Eine zentrale Figur des Buches ist J. D. Vances Großmutter, genannt Mamaw, die, so erzählt er, im zarten Alter von zwölf eine geladene Waffe an den Kopf eines Diebes gehalten hatte, als der versuchte, die Kuh der Familie auf einen Anhänger zu verfrachten. Mamaw, die drastische Worte wählt, als ihr Enkel ihr einen – frühen und unzutreffenden – Verdacht anvertraut, homosexuell zu sein. Mamaw, die einige Jahre darauf dagegen ist, dass er sich bei den US-Marines einschreibt und einen ihrer Repräsentanten so nachhaltig beeindruckt, dass der lieber keinen Fuß auf ihre Veranda setzt, sondern es vorzieht, vom Vorgarten aus mit ihr zu sprechen. Mamaw, die, nach nicht gerade gesundheitsförderndem Lebensstil einen frühen Tod stirbt. Mamaw ist, und das drängt sich nach dieser kurzen Schilderung nun nicht unbedingt auf – J. D. Vances größter Halt, die Mutterfigur, die er in seiner eigenen Mutter schmerzlich vermisst hat und die ihm letztendlich am meisten von dem Rüstzeug mitgegeben hat, das er brauchte, um sich aus der Lebenswirklichkeit vieler, der meisten Menschen seiner Klasse zu entziehen und einen kritischen Blick nicht von außen, sondern von innen entwickeln zu können.
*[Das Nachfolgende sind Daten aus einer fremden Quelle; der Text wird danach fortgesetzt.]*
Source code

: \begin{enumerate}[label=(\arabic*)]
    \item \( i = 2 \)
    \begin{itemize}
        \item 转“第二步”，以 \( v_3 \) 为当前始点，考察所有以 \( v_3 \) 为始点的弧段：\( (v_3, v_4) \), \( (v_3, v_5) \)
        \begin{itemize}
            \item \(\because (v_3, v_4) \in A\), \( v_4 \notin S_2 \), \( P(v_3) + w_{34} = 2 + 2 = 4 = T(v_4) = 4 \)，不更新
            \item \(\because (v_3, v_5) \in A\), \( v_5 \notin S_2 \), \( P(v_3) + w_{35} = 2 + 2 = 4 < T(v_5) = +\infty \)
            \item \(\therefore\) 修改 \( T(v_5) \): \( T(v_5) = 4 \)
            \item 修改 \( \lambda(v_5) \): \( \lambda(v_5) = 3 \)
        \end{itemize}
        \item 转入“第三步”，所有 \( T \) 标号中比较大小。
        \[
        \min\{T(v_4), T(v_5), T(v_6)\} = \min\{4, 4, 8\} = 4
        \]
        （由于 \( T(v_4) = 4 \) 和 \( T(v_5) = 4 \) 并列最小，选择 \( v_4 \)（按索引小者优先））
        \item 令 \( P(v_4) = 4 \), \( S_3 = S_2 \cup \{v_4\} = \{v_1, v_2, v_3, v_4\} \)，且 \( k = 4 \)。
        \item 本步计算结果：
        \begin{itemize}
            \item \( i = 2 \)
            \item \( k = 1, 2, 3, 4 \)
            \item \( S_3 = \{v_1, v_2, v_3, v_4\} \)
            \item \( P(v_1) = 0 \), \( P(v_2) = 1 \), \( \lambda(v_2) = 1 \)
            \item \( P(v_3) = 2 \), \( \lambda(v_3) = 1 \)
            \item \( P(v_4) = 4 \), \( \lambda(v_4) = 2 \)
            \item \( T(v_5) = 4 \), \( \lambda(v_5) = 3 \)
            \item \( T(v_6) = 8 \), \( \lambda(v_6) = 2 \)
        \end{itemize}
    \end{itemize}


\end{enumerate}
„Hillbilly-Elegie“, 2016 in den USA erschienen und jetzt auch (mit Glenn Close in der Rolle der Mamaw) verfilmt (und verrissen), hat einiges an Aufmerksamkeit erregt. Die Zeit vergleicht „Hillbilly-Elegie“ mit Didier Eribons „Rückkehr nach Reims“, der seine Herkunft aus der französischen Arbeiterklasse mit erworbenem soziologischen und philosophischen Instrumentarium beschrieben hat, und kritisiert, dass es „nicht einmal ein wirklicher Nachruf auf jene stolze Hinterwäldlerkultur der Appalachen“ sei. Das mag, wenn Vance sein Buch mit solchem Anspruch geschrieben haben sollte oder zugelassen hat, dass es so beworben wird, eine berechtigte Kritik sein. Anderenfalls hat man ein persönliches Memoire kritisiert, dass es Erwartungen nicht erfüllt, die man meint, daran stellen zu können. Als könne man eine Geschichte nur auf eine Weise „richtig“ erzählen. Genau das glaube ich nicht. Genauso wenig, wie mich interessiert, mit welchem Radiomoderator welcher politischer Couleur Vance heute - angeblich - vornehmlich spricht – aber das war ein anderer Artikel. Und nichts, was meinen positiven Eindruck von dem Buch geändert hätte.